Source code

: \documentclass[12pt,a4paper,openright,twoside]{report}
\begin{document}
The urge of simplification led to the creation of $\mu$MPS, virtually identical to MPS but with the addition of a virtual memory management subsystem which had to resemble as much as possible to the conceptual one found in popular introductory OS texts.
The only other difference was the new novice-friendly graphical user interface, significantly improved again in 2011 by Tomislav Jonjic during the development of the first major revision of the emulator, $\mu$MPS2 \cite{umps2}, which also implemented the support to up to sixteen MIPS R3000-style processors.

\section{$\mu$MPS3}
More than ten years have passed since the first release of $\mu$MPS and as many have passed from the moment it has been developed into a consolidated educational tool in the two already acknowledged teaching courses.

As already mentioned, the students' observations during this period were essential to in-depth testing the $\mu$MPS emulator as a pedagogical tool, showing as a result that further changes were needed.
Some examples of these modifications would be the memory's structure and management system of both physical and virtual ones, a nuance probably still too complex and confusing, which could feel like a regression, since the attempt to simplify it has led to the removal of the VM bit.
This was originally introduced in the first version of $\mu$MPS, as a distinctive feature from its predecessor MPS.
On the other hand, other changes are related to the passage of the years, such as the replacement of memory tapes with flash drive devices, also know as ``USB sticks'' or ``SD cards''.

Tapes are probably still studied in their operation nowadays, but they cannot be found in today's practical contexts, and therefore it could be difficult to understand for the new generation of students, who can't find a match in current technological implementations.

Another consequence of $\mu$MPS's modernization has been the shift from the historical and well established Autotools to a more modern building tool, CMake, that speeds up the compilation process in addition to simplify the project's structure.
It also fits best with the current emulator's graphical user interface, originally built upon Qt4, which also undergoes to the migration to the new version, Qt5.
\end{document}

> [Exercise]:
Print exactly the lines above, between the one holding "The urge of" and the one holding "As already mentioned, the", inclusive, and nothing besides.

> [Answer]:
The urge of simplification led to the creation of $\mu$MPS, virtually identical to MPS but with the addition of a virtual memory management subsystem which had to resemble as much as possible to the conceptual one found in popular introductory OS texts.
The only other difference was the new novice-friendly graphical user interface, significantly improved again in 2011 by Tomislav Jonjic during the development of the first major revision of the emulator, $\mu$MPS2 \cite{umps2}, which also implemented the support to up to sixteen MIPS R3000-style processors.

\section{$\mu$MPS3}
More than ten years have passed since the first release of $\mu$MPS and as many have passed from the moment it has been developed into a consolidated educational tool in the two already acknowledged teaching courses.

As already mentioned, the students' observations during this period were essential to in-depth testing the $\mu$MPS emulator as a pedagogical tool, showing as a result that further changes were needed.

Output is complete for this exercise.